*Work required*.
Copy out each line of the data below in which the string "dried" appears.

═══ Provided material ═══

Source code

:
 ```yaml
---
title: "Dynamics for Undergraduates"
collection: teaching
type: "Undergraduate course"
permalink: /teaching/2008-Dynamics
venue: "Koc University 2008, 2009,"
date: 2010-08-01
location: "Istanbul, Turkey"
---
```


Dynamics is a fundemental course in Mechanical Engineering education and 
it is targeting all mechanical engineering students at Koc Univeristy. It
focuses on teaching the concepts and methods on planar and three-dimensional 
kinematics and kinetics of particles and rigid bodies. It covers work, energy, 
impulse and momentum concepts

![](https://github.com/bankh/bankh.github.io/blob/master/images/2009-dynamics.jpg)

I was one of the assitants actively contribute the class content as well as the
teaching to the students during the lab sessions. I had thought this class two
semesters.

═══
═══ Provided material ═══

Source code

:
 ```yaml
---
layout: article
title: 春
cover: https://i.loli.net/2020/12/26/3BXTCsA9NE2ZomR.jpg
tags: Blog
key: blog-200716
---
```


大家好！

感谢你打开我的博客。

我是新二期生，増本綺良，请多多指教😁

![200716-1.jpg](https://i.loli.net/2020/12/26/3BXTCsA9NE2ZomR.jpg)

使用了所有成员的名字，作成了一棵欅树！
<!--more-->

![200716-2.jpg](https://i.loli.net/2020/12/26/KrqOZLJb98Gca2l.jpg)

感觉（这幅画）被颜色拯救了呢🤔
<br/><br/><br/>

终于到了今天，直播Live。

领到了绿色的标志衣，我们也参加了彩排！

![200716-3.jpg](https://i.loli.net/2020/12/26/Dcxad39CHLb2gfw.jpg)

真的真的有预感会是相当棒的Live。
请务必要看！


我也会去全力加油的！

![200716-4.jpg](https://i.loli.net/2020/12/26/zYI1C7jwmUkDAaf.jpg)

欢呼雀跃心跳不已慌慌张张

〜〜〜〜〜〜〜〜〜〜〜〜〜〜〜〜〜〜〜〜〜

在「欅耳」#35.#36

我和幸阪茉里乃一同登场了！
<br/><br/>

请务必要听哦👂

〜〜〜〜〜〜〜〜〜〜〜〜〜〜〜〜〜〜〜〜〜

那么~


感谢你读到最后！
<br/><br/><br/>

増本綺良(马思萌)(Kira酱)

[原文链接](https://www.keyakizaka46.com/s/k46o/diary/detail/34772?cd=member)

═══
═══ Provided material ═══

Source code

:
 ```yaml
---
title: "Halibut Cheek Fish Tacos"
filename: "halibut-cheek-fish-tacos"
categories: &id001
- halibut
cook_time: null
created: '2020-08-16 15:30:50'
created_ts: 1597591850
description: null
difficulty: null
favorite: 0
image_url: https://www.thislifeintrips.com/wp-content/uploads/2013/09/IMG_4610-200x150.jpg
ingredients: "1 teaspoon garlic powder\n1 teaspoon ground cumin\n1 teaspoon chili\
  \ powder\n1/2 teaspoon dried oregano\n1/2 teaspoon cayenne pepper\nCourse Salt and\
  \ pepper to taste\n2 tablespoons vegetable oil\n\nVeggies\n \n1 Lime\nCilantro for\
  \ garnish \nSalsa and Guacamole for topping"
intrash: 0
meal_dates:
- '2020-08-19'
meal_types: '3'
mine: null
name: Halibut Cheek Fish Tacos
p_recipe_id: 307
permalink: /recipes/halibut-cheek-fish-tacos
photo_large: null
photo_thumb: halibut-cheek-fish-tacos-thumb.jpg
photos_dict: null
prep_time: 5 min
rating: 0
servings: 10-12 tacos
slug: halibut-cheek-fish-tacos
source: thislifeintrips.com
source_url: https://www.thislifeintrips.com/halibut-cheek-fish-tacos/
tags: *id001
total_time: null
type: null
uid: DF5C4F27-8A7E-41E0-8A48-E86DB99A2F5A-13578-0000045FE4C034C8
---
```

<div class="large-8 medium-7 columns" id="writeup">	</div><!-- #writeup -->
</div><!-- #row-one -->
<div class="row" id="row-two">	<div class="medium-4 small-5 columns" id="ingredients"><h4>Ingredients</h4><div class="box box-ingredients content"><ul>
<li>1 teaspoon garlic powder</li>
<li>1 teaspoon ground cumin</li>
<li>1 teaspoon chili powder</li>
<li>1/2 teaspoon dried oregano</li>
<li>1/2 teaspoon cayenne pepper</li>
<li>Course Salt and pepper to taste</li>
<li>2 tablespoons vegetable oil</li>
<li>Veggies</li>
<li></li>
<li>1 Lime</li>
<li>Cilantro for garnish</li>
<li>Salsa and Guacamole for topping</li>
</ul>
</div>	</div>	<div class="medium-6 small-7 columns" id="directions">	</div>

═══

*Written response*.
  \ powder\n1/2 teaspoon dried oregano\n1/2 teaspoon cayenne pepper\nCourse Salt and\
<li>1/2 teaspoon dried oregano</li>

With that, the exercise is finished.